Nearly six weeks later, Wilbur and his parents have spent every day together. The bond is real, and the time they have with their dog is deeply cherished. Wilbur is thriving and his parents can see that he's eager to get back with his friends again. The larger concern for his mom is how she will cope leaving him behind when she returns to work. Having the option to hold your dog in the middle of the work day is a dream and all that will disappear when we return to our own routines.
"Wilbur has not suffered from major separation anxiety in the past -- he loves his TBM walkers and pack mates so much. I'm sad by how much he misses being with his canine buddies right now, which I see in his eyes every time we pass another dog on the street. He also misses people coming to the door with deliveries and packages. When the phone rings to let us know something is downstairs for us to collect, he will sit guard at the door for nearly an hour, patiently waiting for the person to arrive so that he can jump and slobber all over them.
I think NY PAUSE can be challenging for more extroverted dogs like Wilbur who miss the daily stimulation that his two-person family can't provide. I also know the transition back to that loved life will be hard on him.

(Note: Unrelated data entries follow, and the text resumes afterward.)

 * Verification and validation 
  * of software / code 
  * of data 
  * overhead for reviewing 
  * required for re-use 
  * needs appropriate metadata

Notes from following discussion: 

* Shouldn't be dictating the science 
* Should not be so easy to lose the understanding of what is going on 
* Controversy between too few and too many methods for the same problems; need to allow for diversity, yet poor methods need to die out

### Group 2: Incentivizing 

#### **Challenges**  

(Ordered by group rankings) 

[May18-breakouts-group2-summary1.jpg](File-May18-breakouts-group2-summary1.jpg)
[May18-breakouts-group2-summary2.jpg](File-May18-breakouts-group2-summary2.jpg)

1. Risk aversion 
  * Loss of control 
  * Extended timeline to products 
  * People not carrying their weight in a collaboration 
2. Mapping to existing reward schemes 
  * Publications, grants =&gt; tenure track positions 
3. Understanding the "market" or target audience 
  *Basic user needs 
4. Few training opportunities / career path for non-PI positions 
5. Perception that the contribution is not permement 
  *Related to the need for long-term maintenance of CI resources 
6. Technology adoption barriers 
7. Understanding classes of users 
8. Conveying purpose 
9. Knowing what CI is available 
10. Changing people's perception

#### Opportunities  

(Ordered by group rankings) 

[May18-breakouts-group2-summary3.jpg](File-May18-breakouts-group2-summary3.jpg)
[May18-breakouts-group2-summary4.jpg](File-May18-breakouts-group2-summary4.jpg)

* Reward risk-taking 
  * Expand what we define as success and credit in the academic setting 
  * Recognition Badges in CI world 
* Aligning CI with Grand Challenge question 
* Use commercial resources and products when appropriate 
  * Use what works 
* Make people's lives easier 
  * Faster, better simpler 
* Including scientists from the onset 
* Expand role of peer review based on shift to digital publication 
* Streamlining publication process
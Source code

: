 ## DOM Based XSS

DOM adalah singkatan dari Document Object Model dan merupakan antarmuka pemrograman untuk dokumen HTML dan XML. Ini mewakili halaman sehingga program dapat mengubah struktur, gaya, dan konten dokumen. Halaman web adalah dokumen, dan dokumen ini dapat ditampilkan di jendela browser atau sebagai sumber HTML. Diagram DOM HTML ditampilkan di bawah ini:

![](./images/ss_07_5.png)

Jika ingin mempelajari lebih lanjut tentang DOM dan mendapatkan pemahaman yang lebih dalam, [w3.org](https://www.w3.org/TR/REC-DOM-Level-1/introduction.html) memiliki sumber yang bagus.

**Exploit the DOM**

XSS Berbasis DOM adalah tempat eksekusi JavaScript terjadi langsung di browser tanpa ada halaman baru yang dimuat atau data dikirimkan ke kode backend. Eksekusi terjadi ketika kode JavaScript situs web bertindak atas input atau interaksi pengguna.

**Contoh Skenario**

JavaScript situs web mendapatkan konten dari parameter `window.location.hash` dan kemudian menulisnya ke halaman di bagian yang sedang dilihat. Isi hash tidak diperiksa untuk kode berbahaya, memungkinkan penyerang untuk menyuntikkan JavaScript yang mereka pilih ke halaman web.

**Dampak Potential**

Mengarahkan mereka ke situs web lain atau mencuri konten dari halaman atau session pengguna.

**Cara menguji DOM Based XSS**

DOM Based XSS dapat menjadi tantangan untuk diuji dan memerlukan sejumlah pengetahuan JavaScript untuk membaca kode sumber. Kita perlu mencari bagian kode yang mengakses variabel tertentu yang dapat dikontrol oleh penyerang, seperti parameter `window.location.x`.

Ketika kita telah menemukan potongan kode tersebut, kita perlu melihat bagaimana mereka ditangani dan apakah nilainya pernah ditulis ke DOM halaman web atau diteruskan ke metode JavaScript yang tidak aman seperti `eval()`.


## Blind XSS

He'll have to go back into his playpen so he can't chew up the rug and spend hours snoring alone instead of alongside one of us. I think he'll manage with support from Kara, Jakki, and the whole TBM crew, as I know his happiness will be top of mind for them. And this transition will be hard on me as well! Taking a break from work to walk him in the middle of the day is such a treat, as are quick snuggles whenever I want them. There's just a joy and simplicity in being in his presence all day long. So, I guess I'm left thinking now: who is going to have more separation anxiety when life returns to some sense of normalcy -- Wilbur or me?"

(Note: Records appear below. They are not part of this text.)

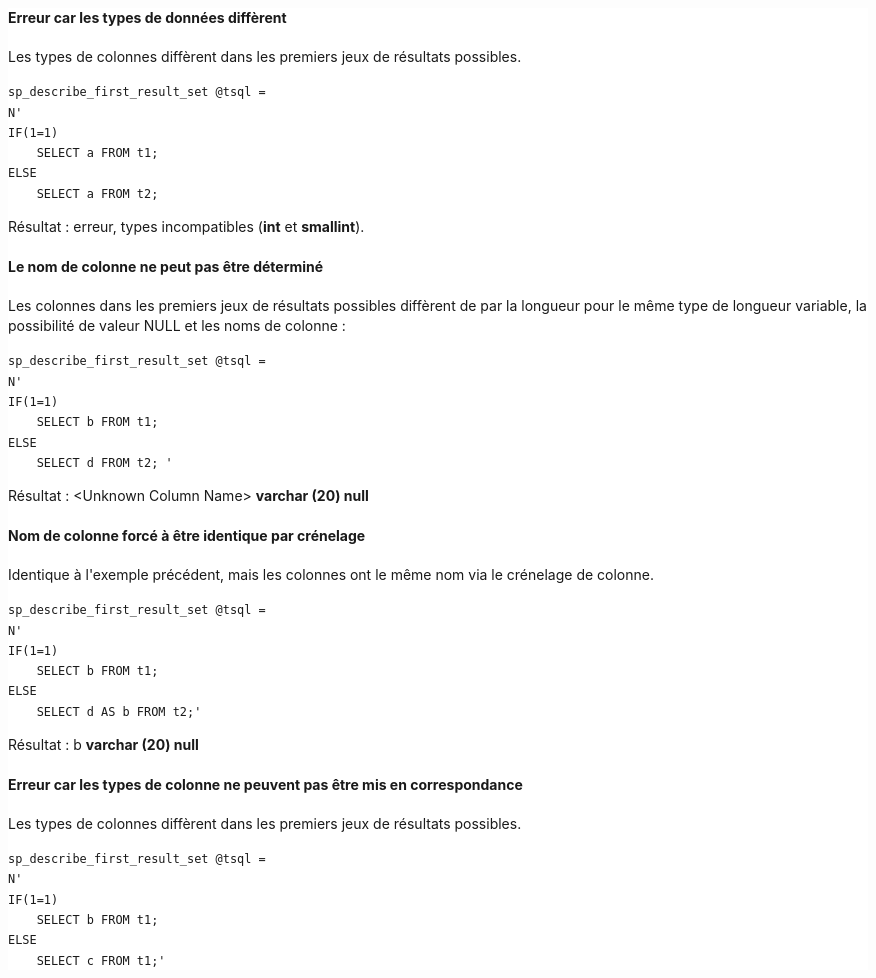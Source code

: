 #### <a name="error-because-the-data-types-differ"></a>Erreur car les types de données diffèrent  
 Les types de colonnes diffèrent dans les premiers jeux de résultats possibles.  
  
```  
sp_describe_first_result_set @tsql =   
N'  
IF(1=1)  
    SELECT a FROM t1;  
ELSE  
    SELECT a FROM t2;  
```  
  
 Résultat : erreur, types incompatibles (**int** et **smallint**).  
  
#### <a name="column-name-cannot-be-determined"></a>Le nom de colonne ne peut pas être déterminé  
 Les colonnes dans les premiers jeux de résultats possibles diffèrent de par la longueur pour le même type de longueur variable, la possibilité de valeur NULL et les noms de colonne :  
  
```  
sp_describe_first_result_set @tsql =   
N'  
IF(1=1)  
    SELECT b FROM t1;  
ELSE  
    SELECT d FROM t2; '  
```  
  
 Résultat : \<Unknown Column Name> **varchar (20) null**  
  
#### <a name="column-name-forced-to-be-identical-through-aliasing"></a>Nom de colonne forcé à être identique par crénelage  
 Identique à l'exemple précédent, mais les colonnes ont le même nom via le crénelage de colonne.  
  
```  
sp_describe_first_result_set @tsql =   
N'  
IF(1=1)  
    SELECT b FROM t1;  
ELSE  
    SELECT d AS b FROM t2;'  
```  
  
 Résultat : b **varchar (20) null**  
  
#### <a name="error-because-column-types-cannot-be-matched"></a>Erreur car les types de colonne ne peuvent pas être mis en correspondance  
 Les types de colonnes diffèrent dans les premiers jeux de résultats possibles.  
  
```  
sp_describe_first_result_set @tsql =   
N'  
IF(1=1)  
    SELECT b FROM t1;  
ELSE  
    SELECT c FROM t1;'  
```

I am sure many of us are facing that same question. I relish in the extra time spent with Lucca. She's a blind, senior dog -- not knowing how much time is left makes me want to be near her even more. Getting those extra walks in with Chewy is the highlight of our day -- she's a natural adventure dog so to give her those moments as a family will be hard to give up. There were more testimonials on how people are making slight changes so that both human and k9 prepare for their time apart in the future. Mowgli's parents are giving her solid exercise in the mornings so they can work during the day while Mowgli rests in another room. This certainly will make it easier on her mom and dad when they have to go back to work since they aren't spending every waking minute side-by-side with Mowgli. Mowgli looks forward to their morning romp on the beach (at the same time we would walk Mowgli in the City) and she knows that the evening stroll means work is over and the rest of the night is designated for play and cuddles. Wyatt was rescued as puppy and did not like being away from his parents. This made it hard for them to leave him, as well, but they found that the more consistent they were about his crate time and keeping to their schedules, the quicker he learned that being "separated" from them was never permanent and he settled into the routine of time away from them. In doing so, it also allowed his parents to feel more at ease when they left for work or enjoyed a date night out of the apartment. Both k9 and parent thrive when there are expectations, routines, and boundaries.

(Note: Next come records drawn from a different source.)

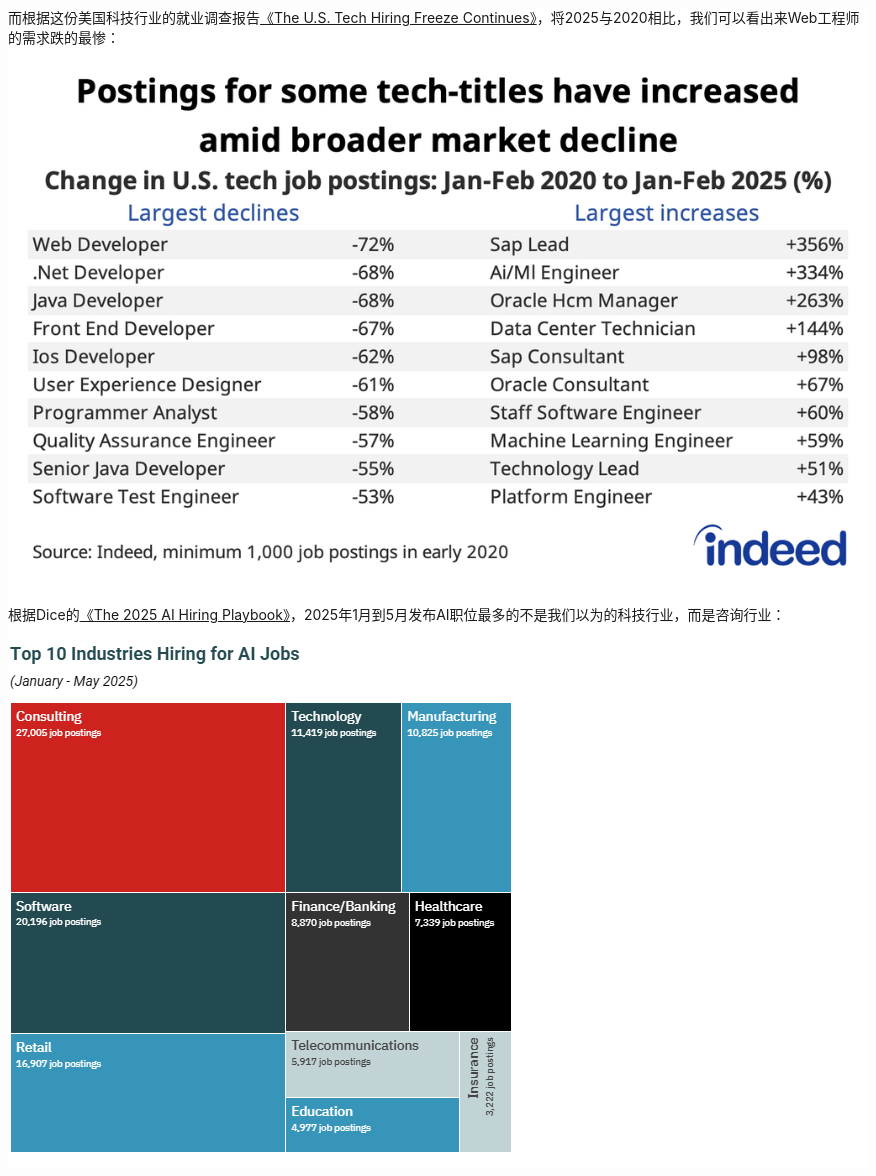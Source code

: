 
而根据这份美国科技行业的就业调查报告[《The U.S. Tech Hiring Freeze Continues》](https://www.hiringlab.org/2025/07/30/the-us-tech-hiring-freeze-continues/)，将2025与2020相比，我们可以看出来Web工程师的需求跌的最惨：

![image.png](./038_it-industry-trend/image%2024.png)

根据Dice的[《The 2025 AI Hiring Playbook》](https://www.dice.com/recruiting/ebooks/ai-jobs-hiring-guide/)，2025年1月到5月发布AI职位最多的不是我们以为的科技行业，而是咨询行业：

![image.png](./038_it-industry-trend/image%2025.png)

It is my hope that today's video blog will provide reassurance to our k9 community. The changes we make today will benefit our dogs tomorrow. As we implement the guidelines laid out last week, I hope today's blog addressed the concern we, as humans, are having when it comes time for us to leave our best friends at home. We've likely begun to dread the idea of hopping on the subway or into our cars, grinding away at work, and missing our own Wilburs as they patiently await our return home. It is in the little decisions we make for our dogs that we, too, will feel a sense of peace.
Thank you to Wilby's mom for sharing your story with TBM. Thank you for being such a lovely human to your k9 son, and for being a part of a larger story: to advocate for all dogs.